# [Task to carry out]
Your answer should be the full set of records, printed exactly as they stand.

[Data entries]

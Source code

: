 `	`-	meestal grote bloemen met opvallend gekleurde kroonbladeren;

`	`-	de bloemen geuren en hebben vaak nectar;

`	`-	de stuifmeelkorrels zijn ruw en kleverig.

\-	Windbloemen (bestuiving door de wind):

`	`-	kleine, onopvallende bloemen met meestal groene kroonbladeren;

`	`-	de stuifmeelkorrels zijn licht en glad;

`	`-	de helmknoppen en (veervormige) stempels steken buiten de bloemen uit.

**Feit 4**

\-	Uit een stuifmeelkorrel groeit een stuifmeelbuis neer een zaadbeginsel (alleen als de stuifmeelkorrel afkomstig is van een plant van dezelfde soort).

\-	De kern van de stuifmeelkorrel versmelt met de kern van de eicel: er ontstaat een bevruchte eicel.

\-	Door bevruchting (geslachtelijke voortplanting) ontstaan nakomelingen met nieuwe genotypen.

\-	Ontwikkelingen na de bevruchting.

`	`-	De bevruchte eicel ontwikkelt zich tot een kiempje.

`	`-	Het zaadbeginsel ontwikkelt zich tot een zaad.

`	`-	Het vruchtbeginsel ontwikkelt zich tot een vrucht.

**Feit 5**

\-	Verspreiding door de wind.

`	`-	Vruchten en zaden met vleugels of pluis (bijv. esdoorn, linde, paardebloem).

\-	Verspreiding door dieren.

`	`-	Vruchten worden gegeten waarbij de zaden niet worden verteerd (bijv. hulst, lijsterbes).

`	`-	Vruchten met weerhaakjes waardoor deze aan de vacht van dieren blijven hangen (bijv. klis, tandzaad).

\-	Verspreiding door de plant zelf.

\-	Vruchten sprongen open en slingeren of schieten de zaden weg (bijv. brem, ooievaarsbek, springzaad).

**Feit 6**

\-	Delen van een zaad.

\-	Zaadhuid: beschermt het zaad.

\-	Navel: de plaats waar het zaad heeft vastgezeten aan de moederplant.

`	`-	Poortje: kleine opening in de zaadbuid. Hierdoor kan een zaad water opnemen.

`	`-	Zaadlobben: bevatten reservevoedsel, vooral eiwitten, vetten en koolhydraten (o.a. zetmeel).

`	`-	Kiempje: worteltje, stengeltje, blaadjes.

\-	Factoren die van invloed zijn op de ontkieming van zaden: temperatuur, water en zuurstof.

# [Response to this exercise]
Source code

: `	`-	meestal grote bloemen met opvallend gekleurde kroonbladeren;

`	`-	de bloemen geuren en hebben vaak nectar;

`	`-	de stuifmeelkorrels zijn ruw en kleverig.

\-	Windbloemen (bestuiving door de wind):

`	`-	kleine, onopvallende bloemen met meestal groene kroonbladeren;

`	`-	de stuifmeelkorrels zijn licht en glad;

`	`-	de helmknoppen en (veervormige) stempels steken buiten de bloemen uit.

**Feit 4**

\-	Uit een stuifmeelkorrel groeit een stuifmeelbuis neer een zaadbeginsel (alleen als de stuifmeelkorrel afkomstig is van een plant van dezelfde soort).

\-	De kern van de stuifmeelkorrel versmelt met de kern van de eicel: er ontstaat een bevruchte eicel.

\-	Door bevruchting (geslachtelijke voortplanting) ontstaan nakomelingen met nieuwe genotypen.

\-	Ontwikkelingen na de bevruchting.

`	`-	De bevruchte eicel ontwikkelt zich tot een kiempje.

`	`-	Het zaadbeginsel ontwikkelt zich tot een zaad.

`	`-	Het vruchtbeginsel ontwikkelt zich tot een vrucht.

**Feit 5**

\-	Verspreiding door de wind.

`	`-	Vruchten en zaden met vleugels of pluis (bijv. esdoorn, linde, paardebloem).

\-	Verspreiding door dieren.

`	`-	Vruchten worden gegeten waarbij de zaden niet worden verteerd (bijv. hulst, lijsterbes).

`	`-	Vruchten met weerhaakjes waardoor deze aan de vacht van dieren blijven hangen (bijv. klis, tandzaad).

\-	Verspreiding door de plant zelf.

\-	Vruchten sprongen open en slingeren of schieten de zaden weg (bijv. brem, ooievaarsbek, springzaad).

**Feit 6**

\-	Delen van een zaad.

\-	Zaadhuid: beschermt het zaad.

\-	Navel: de plaats waar het zaad heeft vastgezeten aan de moederplant.

`	`-	Poortje: kleine opening in de zaadbuid. Hierdoor kan een zaad water opnemen.

`	`-	Zaadlobben: bevatten reservevoedsel, vooral eiwitten, vetten en koolhydraten (o.a. zetmeel).

`	`-	Kiempje: worteltje, stengeltje, blaadjes.

\-	Factoren die van invloed zijn op de ontkieming van zaden: temperatuur, water en zuurstof.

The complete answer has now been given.